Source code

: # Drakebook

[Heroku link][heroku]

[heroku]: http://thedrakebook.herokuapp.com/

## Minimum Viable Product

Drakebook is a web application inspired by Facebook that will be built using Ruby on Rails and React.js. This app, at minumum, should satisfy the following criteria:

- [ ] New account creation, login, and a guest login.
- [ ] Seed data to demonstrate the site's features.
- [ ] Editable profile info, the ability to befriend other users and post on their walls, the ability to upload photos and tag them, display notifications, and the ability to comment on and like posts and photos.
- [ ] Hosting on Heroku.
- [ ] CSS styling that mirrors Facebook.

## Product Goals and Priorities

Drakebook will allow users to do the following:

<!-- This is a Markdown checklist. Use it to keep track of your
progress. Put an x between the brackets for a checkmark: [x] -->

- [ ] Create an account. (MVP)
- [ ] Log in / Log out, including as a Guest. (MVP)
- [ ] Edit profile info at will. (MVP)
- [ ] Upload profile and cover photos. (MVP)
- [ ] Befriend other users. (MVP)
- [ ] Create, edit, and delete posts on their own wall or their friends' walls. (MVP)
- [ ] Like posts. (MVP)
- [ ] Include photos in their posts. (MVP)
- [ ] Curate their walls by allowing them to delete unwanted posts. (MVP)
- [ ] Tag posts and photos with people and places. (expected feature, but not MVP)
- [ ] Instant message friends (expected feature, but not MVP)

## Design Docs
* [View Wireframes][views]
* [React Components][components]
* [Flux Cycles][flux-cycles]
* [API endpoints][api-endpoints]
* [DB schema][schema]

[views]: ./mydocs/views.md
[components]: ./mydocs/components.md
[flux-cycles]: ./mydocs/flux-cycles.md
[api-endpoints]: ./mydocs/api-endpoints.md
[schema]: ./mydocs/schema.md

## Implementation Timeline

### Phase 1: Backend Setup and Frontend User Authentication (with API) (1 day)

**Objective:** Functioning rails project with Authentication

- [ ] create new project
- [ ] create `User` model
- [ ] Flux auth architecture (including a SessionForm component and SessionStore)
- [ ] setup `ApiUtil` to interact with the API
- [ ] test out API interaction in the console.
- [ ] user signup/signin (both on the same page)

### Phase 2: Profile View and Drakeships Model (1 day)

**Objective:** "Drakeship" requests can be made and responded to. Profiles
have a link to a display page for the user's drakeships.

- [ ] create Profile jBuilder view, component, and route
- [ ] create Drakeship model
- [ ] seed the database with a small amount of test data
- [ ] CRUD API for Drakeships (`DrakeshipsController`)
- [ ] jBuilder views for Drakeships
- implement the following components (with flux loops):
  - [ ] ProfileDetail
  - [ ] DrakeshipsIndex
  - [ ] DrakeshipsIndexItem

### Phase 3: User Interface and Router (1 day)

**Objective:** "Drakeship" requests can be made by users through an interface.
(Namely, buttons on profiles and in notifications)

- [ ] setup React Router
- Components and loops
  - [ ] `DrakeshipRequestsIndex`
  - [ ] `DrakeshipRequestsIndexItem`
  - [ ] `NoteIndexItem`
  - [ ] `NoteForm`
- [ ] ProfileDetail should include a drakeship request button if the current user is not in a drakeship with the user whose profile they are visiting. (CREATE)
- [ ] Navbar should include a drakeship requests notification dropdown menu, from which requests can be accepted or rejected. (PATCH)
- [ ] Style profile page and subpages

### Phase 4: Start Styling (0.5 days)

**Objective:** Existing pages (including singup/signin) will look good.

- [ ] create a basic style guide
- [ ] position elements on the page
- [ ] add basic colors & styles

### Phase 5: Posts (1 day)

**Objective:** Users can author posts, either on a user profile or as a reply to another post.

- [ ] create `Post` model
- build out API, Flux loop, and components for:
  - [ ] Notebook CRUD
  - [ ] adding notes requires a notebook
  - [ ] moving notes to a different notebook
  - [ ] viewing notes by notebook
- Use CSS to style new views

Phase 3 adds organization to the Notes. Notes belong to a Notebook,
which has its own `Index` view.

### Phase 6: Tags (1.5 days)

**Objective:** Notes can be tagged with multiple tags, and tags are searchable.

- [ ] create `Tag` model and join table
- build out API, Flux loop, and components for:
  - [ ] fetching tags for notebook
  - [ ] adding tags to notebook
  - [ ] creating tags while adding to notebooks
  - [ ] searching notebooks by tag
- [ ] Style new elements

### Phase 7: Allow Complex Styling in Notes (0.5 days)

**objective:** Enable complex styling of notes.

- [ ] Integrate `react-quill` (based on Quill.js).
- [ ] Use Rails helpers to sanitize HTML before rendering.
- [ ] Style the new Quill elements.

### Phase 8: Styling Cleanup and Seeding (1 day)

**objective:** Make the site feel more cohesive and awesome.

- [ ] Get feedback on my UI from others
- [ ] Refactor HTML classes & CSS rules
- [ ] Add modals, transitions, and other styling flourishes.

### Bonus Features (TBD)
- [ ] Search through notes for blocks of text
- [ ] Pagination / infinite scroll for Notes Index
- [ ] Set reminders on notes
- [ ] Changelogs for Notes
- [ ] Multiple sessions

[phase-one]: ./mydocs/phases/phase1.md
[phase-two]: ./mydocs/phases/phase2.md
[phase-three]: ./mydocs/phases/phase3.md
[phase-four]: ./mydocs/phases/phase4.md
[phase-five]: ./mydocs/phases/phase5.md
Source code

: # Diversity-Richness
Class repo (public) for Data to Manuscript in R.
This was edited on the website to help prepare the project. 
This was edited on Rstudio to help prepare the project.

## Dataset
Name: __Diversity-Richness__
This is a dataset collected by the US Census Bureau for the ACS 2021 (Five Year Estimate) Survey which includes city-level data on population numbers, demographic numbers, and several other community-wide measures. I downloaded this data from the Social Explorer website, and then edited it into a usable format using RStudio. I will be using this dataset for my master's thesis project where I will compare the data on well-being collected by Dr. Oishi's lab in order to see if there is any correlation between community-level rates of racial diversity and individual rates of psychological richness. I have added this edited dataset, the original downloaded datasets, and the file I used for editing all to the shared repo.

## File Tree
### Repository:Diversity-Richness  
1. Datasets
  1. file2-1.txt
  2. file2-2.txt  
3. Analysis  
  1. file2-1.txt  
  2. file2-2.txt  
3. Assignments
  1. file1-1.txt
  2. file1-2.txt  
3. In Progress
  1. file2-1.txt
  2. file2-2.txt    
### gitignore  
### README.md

◆ Work instructions ◆
In which lines of the records does the word "Facebook" appear? Copy each of them.

◆ Result below ◆
Drakebook is a web application inspired by Facebook that will be built using Ruby on Rails and React.js. This app, at minumum, should satisfy the following criteria:
- [ ] CSS styling that mirrors Facebook.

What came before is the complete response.